/---

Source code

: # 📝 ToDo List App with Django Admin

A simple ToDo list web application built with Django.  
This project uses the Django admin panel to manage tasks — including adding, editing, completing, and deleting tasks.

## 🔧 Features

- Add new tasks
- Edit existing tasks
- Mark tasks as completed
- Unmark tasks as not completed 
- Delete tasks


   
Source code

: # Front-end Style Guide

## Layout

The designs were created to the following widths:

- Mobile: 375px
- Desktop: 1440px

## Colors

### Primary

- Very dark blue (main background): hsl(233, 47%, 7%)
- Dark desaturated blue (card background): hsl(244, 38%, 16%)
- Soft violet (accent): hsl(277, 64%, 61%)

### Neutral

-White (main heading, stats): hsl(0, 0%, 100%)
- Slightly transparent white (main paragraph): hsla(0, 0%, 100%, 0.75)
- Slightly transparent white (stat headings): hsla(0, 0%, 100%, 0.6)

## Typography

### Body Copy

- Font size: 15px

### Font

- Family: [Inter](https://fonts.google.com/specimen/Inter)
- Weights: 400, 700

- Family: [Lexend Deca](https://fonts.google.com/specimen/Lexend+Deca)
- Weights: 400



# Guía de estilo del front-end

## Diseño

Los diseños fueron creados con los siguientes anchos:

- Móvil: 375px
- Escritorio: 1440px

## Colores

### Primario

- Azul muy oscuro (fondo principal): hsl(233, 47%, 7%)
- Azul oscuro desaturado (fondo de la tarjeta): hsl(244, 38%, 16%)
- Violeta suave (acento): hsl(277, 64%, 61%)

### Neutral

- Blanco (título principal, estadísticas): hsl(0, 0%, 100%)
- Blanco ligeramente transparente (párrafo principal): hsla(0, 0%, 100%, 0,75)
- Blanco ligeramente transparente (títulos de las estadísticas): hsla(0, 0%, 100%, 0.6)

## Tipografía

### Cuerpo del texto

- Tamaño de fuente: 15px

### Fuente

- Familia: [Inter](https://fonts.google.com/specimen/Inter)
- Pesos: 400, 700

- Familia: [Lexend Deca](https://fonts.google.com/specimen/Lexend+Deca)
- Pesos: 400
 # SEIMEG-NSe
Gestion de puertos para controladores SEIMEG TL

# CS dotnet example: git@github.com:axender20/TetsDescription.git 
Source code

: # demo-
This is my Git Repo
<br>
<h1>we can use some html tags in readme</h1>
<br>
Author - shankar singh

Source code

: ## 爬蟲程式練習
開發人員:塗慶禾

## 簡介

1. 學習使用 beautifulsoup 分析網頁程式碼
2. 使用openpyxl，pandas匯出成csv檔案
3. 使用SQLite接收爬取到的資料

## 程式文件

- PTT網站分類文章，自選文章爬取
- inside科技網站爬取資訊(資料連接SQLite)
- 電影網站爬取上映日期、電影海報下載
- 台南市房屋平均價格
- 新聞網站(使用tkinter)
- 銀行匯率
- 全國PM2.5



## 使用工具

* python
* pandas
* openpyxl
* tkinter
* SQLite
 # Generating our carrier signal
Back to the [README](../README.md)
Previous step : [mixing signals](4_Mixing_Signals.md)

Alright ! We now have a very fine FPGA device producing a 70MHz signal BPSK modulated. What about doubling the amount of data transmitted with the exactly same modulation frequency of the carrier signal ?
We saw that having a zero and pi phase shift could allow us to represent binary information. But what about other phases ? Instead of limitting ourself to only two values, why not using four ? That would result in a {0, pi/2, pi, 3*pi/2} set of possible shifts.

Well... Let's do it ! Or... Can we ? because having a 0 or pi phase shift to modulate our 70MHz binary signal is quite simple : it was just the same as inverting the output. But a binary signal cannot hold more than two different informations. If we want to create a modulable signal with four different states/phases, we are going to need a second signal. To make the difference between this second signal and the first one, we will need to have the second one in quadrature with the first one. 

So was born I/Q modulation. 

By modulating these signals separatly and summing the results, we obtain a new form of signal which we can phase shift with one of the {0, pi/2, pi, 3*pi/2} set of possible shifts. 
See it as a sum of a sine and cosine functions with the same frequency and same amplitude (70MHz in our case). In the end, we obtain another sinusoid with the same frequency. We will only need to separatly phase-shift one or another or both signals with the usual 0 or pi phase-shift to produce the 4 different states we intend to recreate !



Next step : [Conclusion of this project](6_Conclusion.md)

\---

Problem to work on: Count the lines above with the string "Django"; report only that figure.

Output for this task: 3